To others he was reticent, with a certain hauteur of
timidity, avoiding society and public appearances to the day of his death.
"Now those are the facts about Foster. They certainly do not describe the
'ne'er-do-well of a good family' who hung round barrooms, colored-minstrel
haunts and theater entrances. I can find only one incident to show that
Foster ever went to hear his own songs sung in public. He was essentially a
solitary, who, while keenly observant of and entering sympathizingly into
the facts of life, held himself aloof from immediate contact with its
crowded stream. He was solitary from sensitivity, not from bitterness or
indifference. He made a large fortune for his day with his songs and was a
popular idol.
"Let us come now to the gravamen of my complaint.
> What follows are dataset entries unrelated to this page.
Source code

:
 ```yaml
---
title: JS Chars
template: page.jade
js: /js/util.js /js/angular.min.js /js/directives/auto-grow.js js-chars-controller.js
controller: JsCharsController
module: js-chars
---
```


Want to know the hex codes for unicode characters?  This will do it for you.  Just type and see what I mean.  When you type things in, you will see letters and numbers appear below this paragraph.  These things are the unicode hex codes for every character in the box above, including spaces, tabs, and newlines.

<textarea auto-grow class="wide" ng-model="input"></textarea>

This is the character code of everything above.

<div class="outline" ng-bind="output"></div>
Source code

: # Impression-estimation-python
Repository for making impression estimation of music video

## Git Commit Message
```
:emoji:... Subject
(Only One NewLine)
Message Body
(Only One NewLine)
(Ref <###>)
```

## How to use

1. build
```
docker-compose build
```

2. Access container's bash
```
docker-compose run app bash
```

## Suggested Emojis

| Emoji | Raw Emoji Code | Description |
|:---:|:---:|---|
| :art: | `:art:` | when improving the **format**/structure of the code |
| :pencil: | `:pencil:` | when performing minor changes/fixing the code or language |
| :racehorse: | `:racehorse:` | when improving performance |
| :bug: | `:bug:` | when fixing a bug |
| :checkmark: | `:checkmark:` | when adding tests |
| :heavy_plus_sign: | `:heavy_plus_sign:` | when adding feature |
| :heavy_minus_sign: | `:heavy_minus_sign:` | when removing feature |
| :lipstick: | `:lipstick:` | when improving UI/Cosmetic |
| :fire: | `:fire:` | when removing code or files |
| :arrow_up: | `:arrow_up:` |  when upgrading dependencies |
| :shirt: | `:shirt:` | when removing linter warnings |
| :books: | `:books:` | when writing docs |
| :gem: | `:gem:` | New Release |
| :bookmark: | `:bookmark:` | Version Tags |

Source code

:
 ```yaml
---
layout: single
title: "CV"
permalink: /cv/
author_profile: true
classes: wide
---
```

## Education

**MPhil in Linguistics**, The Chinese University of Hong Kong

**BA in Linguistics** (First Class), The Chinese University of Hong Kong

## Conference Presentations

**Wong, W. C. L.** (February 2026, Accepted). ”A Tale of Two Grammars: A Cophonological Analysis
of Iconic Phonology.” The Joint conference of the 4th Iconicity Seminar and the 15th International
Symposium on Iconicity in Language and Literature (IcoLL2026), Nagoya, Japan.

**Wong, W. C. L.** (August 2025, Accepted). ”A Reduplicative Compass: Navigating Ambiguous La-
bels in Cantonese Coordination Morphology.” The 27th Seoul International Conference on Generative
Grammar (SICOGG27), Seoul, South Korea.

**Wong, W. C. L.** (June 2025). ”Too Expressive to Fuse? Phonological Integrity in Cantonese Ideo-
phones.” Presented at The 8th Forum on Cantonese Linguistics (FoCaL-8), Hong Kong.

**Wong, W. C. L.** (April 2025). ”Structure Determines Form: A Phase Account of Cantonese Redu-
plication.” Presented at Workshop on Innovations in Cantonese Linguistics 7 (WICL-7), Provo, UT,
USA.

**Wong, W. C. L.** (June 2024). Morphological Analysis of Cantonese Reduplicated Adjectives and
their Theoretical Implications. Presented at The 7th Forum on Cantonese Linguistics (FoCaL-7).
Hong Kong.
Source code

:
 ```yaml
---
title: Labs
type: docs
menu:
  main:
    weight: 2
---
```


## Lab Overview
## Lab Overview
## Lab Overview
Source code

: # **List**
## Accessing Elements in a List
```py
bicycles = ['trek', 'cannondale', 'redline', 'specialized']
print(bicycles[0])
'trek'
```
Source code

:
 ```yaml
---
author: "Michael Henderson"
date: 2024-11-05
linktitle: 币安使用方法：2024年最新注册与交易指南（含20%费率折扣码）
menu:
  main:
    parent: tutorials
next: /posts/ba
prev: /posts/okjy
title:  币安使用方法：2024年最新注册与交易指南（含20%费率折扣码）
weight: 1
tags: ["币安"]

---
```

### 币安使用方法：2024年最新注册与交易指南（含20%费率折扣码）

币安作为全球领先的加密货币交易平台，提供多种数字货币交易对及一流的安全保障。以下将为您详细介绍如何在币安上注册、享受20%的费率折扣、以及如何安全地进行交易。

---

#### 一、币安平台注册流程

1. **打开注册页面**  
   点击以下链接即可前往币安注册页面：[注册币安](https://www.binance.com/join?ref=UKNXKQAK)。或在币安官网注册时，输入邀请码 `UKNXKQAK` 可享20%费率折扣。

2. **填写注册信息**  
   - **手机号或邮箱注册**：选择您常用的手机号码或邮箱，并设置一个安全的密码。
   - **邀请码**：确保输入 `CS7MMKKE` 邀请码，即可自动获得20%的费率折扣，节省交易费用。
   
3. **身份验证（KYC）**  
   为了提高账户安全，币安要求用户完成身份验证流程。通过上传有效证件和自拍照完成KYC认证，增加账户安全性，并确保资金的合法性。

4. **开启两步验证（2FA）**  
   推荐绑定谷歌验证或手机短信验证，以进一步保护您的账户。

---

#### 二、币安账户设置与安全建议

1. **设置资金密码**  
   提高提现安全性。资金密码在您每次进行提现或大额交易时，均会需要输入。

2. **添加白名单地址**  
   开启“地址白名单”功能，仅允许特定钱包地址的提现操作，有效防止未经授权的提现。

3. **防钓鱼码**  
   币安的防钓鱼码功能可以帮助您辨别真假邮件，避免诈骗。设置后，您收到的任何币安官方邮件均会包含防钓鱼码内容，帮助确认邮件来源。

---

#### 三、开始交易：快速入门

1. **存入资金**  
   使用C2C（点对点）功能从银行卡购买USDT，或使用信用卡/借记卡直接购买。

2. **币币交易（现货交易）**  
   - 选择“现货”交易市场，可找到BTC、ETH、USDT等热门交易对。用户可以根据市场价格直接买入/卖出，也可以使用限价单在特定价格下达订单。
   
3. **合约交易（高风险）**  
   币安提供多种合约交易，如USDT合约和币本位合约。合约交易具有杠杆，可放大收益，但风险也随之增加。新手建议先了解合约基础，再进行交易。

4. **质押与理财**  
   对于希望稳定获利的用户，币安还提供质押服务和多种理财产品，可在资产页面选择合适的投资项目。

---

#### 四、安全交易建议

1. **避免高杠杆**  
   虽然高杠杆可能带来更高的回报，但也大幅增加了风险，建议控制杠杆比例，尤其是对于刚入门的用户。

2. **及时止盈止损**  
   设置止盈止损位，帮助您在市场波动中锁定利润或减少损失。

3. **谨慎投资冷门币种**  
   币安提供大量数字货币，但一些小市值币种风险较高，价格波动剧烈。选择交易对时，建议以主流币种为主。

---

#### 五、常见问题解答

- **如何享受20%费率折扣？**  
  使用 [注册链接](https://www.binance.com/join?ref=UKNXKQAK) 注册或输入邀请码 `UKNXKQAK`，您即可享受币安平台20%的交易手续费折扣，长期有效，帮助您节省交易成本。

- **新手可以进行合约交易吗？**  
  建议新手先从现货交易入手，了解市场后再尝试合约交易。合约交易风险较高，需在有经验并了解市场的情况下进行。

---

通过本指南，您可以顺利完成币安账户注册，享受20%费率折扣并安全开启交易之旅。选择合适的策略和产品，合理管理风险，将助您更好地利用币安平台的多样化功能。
You charge on the
authority of mere gossip from the late Will S. Hays, that Foster did not
compose his own music, but that he had obtained a collection of unpublished
manuscripts by an unnamed old 'German musician and thus dishonestly,
by pilfering and suppression' palmed off upon the public themes and
compositions which he could not himself have originated. Something like
this has been said about every composer and writer, big and little, whose
personality and habits did not impress his immediate neighbors as implying
the possession of genius. The world usually expects direct inheritance and
a theatric impressiveness of genius in its next-door neighbor before it
accepts the proof of his works alone.